Tuesday, June 18, 2013

Bono, The Apologist for Capitalism

Socialist Banner has often used the articles of George Monbiot as sources of information. His latest exposure of  the hypocrisy of Bono is well worth quoting extensively from.

 In 2005, at the G8 summit in Scotland, Bono and Bob Geldof heaped praise on Tony Blair and George Bush, who were still mired in the butchery they had initiated in Iraq. But this is worse. As the UK chairs the G8 summit again, a campaign that Bono founded, with which Geldof works closely, appears to be whitewashing the G8's policies in Africa.

The New Alliance for Food Security and Nutrition, launched in the US when it chaired the G8 meeting last year. The alliance is pushing African countries into agreements that allow foreign companies to grab their land, patent their seeds and monopolise their food markets. Ignoring the voices of their own people, six African governments have struck deals with companies such as Monsanto, Cargill, Dupont, Syngenta, Nestlé and Unilever, in return for promises of aid by the UK and other G8 nations. A wide range of activists, both African and European, is furious about the New Alliance. But  Bono’s organisation stepped up to defend it. The article it wrote last week was remarkable in several respects: in its elision of the interests of African leaders and those of their people, in its exaggeration of the role of small African companies, but above all in failing even to mention the injustice at the heart of the New Alliance.

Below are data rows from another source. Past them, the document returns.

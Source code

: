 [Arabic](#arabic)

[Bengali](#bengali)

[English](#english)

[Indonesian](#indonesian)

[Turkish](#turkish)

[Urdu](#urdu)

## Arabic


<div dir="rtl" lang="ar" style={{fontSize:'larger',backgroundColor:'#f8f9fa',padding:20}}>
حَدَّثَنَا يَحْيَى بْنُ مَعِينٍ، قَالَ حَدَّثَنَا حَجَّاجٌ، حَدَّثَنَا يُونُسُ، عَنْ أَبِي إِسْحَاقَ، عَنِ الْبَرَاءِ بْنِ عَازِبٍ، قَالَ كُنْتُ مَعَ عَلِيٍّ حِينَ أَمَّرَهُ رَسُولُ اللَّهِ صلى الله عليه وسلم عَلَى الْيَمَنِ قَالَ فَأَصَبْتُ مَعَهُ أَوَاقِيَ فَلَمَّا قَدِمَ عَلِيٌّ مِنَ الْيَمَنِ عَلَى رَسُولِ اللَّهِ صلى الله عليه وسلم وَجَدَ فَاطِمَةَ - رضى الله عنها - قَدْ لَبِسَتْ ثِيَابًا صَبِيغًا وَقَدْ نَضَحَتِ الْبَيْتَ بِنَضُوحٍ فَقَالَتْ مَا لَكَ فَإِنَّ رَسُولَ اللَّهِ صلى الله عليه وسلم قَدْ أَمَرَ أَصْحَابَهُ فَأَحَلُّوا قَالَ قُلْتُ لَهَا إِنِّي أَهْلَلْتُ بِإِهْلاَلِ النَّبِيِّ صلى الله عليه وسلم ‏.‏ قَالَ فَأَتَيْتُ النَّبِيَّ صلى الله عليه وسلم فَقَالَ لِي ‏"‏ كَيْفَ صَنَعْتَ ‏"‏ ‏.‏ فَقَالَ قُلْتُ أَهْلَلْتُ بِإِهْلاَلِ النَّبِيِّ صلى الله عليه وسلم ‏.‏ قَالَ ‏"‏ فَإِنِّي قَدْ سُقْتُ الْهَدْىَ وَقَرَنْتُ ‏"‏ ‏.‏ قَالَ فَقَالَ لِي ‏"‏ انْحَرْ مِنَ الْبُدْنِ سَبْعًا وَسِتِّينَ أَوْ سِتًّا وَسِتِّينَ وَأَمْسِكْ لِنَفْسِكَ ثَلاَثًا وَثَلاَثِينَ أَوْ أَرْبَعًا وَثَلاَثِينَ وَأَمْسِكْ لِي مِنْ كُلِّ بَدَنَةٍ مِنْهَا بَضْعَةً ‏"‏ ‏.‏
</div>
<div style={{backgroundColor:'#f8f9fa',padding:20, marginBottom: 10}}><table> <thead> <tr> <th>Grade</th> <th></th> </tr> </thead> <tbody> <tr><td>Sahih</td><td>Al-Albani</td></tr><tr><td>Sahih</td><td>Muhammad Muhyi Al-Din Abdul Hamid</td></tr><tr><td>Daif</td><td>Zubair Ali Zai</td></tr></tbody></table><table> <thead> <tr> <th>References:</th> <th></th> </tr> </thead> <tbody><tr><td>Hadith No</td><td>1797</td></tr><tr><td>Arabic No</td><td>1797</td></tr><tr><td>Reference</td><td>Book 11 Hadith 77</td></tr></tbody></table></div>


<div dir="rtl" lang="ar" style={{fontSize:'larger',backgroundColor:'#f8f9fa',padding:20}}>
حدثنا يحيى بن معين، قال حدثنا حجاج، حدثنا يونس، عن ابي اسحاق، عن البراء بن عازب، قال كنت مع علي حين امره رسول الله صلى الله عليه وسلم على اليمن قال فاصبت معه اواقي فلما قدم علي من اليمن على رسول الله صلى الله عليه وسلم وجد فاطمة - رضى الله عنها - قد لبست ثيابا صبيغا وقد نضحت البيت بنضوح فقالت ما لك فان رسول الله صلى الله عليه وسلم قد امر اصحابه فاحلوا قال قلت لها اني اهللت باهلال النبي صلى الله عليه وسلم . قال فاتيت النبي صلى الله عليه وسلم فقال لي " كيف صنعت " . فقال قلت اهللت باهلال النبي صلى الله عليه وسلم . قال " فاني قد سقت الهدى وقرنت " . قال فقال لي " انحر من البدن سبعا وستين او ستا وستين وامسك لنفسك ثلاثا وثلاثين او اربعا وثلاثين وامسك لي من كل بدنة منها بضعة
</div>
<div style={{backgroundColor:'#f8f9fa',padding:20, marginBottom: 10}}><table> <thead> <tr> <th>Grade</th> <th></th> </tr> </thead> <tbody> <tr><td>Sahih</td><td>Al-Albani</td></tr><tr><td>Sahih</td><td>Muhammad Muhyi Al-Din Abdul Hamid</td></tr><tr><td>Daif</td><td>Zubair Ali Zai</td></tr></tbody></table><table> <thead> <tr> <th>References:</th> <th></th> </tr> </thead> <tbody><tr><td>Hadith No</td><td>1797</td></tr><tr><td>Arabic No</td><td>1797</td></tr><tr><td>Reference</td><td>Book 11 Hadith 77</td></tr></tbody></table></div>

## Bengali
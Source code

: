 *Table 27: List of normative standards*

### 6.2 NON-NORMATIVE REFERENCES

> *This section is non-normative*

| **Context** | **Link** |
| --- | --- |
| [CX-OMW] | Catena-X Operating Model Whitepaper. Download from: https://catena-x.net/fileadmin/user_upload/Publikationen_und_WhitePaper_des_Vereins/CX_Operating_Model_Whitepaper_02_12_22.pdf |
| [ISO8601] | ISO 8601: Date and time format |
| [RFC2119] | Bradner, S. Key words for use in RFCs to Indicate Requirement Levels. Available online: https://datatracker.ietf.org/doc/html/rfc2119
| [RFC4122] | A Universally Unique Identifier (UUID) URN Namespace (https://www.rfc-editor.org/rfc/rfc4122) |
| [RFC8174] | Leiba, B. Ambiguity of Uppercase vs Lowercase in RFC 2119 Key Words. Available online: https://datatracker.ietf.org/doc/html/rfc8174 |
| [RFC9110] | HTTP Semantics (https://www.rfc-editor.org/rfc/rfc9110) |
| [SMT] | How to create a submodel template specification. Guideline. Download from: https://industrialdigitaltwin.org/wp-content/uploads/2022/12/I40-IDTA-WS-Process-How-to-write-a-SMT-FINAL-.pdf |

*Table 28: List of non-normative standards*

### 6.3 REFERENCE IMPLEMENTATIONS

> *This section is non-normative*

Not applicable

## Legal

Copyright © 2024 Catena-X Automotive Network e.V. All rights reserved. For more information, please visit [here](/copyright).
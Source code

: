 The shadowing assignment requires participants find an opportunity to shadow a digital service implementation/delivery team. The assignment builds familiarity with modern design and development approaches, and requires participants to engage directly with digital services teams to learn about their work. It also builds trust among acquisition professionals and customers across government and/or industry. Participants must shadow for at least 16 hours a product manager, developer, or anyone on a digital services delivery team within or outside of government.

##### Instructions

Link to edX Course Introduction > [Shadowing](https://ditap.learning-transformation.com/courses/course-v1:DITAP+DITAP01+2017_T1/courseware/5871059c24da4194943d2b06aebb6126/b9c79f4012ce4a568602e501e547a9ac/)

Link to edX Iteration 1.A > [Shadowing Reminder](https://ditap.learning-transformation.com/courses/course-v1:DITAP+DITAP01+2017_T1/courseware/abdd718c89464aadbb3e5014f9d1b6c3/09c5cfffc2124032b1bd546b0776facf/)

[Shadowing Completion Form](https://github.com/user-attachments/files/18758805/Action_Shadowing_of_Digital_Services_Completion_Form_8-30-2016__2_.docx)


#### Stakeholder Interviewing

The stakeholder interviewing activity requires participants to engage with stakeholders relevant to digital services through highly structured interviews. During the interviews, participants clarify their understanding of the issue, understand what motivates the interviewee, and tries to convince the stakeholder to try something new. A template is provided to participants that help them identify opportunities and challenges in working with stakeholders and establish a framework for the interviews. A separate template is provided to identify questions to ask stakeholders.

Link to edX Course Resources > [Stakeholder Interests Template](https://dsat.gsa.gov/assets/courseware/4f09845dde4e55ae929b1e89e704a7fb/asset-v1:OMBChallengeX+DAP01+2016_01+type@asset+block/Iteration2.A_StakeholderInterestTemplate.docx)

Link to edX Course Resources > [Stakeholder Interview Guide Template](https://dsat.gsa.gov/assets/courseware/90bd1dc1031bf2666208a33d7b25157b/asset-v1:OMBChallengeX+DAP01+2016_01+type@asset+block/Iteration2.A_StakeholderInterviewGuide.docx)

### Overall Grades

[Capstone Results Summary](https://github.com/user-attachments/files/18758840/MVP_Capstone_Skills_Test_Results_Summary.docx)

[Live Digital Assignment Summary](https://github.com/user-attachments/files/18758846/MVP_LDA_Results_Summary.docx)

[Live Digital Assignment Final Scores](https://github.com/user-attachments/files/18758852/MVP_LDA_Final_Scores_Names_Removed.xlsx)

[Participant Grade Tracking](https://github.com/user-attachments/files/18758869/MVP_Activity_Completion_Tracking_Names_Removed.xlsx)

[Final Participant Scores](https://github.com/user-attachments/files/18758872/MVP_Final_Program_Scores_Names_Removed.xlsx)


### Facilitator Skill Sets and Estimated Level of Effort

The Irish scholar Harry Browne maintains that "for nearly three decades as a public figure, Bono has been … amplifying elite discourses, advocating ineffective solutions, patronising the poor and kissing the arses of the rich and powerful". His approach to Africa is "a slick mix of traditional missionary and commercial colonialism, in which the poor world exists as a task for the rich world to complete". Bono, Browne charges, has become "the caring face of global technocracy".

Bono claims to be "representing the poorest and most vulnerable people". But  Bono and others like him have seized the political space which might otherwise have been occupied by the Africans about whom they are talking. Because Bono is seen by world leaders as the representative of the poor, the poor are not invited to speak. This works very well for everyone – except them.

Bono’s ONE campaign claims to work on behalf of the extremely poor. But its board is largely composed of multimillionaires, corporate aristocrats and US enforcers. Here you will find Condoleezza Rice, George W Bush's national security adviser and secretary of state, who aggressively promoted the Iraq war, instructed the CIA that it was authorised to use torture techniques and browbeat lesser nations into supporting a wide range of US aims. Here too is Larry Summers, who was chief economist at the World Bank during the darkest days of structural adjustment and who, as US Treasury secretary, helped to deregulate Wall Street, with such happy consequences for the rest of us. Here's Howard Buffett, who has served on the boards of the global grain giant Archer Daniels Midland as well as Coca-Cola and the food corporations ConAgra and Agro Tech. Though the main focus of ONE is Africa, there are only two African members. One is a mobile phone baron, the other is the finance minister of Nigeria, who was formerly managing director of the World Bank. What better representatives of the extremely poor could there be? Yet ONE  keeps telling you that it's a "grassroots campaign."

His positioning of the West as the saviour of Africa while failing to discuss the harm the G8 nations are doing has undermined campaigns for justice and accountability, while lending legitimacy to the neo-liberal project. This collaboration of multimillionaires and technocrats looks more like a projection of US and corporate power. U2's complex web of companies, the financial arrangements of Bono's Product RED campaign and his investments through the private equity company he co-founded are all famously opaque. And it's not an overwhelming shock to discover that tax justice is absent from the global issues identified by ONE.